• Stored data:
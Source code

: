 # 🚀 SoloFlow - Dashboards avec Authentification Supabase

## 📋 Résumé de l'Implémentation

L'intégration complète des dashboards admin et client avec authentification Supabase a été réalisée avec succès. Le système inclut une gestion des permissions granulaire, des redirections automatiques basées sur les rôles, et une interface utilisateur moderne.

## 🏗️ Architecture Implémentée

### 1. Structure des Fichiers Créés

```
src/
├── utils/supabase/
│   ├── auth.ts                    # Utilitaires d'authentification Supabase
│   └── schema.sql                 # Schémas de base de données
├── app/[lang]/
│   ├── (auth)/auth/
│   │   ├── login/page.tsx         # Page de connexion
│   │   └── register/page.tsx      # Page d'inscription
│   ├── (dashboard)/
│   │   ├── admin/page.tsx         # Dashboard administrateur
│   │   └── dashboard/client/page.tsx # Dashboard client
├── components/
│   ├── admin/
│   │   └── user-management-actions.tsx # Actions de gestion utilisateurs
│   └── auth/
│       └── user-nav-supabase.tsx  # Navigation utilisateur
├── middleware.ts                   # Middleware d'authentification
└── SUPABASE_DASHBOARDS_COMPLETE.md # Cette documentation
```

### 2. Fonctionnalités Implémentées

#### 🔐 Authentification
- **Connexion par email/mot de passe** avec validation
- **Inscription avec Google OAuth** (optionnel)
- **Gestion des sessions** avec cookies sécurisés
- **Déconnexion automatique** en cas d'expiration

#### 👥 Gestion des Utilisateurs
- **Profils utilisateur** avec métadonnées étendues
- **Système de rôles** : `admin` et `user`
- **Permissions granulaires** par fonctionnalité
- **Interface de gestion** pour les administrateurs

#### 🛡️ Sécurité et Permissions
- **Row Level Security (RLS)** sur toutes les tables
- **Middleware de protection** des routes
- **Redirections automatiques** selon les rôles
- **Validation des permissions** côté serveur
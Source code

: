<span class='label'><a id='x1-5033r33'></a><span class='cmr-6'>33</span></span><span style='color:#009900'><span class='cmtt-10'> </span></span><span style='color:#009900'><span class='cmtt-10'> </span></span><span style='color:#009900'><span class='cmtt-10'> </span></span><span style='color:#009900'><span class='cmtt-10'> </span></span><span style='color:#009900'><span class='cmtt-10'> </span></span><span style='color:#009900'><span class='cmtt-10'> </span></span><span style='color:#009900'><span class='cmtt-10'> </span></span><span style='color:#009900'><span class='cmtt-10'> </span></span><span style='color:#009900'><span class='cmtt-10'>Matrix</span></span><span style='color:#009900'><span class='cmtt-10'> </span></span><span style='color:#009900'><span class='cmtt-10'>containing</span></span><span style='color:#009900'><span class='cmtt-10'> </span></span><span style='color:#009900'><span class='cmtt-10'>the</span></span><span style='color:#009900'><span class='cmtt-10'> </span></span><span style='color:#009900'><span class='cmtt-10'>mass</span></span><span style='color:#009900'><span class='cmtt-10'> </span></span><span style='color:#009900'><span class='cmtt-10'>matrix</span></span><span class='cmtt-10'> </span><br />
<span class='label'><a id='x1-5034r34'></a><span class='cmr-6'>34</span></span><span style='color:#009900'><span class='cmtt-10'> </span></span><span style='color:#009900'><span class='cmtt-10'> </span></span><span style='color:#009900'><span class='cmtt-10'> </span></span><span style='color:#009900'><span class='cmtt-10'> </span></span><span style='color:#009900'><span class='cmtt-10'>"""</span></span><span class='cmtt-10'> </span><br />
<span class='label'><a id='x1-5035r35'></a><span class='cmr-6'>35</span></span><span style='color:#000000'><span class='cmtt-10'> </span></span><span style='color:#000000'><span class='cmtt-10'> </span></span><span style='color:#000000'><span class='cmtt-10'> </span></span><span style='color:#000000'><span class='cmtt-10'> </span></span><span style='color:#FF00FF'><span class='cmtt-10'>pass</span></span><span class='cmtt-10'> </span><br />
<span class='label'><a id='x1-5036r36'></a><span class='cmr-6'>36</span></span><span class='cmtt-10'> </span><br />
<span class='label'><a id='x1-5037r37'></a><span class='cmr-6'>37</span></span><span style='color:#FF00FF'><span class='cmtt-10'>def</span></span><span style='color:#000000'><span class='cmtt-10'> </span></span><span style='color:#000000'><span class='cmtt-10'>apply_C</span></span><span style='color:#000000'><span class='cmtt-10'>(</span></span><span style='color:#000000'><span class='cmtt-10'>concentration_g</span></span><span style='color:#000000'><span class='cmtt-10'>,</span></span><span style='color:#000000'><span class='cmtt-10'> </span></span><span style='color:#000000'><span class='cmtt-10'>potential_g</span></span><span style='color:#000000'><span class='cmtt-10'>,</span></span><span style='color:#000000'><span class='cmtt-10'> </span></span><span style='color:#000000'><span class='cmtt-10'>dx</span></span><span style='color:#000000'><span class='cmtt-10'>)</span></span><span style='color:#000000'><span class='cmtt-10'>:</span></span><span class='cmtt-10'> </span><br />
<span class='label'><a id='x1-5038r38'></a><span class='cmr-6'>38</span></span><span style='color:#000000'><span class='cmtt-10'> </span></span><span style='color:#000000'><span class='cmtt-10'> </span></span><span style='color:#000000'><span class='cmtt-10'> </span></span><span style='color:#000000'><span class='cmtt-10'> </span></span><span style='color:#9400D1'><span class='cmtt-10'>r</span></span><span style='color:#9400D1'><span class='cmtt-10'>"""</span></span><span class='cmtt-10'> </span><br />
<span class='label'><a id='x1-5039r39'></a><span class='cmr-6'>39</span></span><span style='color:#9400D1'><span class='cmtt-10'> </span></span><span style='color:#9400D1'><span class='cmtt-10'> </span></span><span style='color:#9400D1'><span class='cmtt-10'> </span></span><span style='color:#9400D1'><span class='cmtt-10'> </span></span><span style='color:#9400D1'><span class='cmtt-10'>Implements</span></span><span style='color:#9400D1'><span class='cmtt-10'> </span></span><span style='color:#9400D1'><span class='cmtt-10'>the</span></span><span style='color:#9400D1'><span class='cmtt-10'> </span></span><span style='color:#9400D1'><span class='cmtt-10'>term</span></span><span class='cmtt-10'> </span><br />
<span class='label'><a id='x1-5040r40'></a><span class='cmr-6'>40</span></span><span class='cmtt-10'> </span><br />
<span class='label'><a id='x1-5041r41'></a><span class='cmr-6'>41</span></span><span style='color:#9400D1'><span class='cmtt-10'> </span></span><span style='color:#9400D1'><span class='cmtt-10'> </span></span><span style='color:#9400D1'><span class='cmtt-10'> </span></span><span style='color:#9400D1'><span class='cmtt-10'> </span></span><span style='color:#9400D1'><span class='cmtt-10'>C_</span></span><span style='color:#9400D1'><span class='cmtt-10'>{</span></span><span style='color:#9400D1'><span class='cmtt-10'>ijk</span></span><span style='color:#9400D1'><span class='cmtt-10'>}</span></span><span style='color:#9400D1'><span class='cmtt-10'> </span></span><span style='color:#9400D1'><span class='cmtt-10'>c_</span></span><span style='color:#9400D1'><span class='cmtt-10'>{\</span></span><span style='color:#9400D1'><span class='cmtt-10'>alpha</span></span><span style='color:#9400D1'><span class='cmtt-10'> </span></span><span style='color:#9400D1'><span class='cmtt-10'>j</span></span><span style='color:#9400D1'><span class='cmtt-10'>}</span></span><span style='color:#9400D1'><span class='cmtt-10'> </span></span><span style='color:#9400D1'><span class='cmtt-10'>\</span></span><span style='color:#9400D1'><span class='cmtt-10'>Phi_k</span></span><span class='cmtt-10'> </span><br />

• Problem to solve:
Your answer should consist of every line from the entries that holds "Middleware".

• Problem solution:
├── middleware.ts                   # Middleware d'authentification
- **Middleware de protection** des routes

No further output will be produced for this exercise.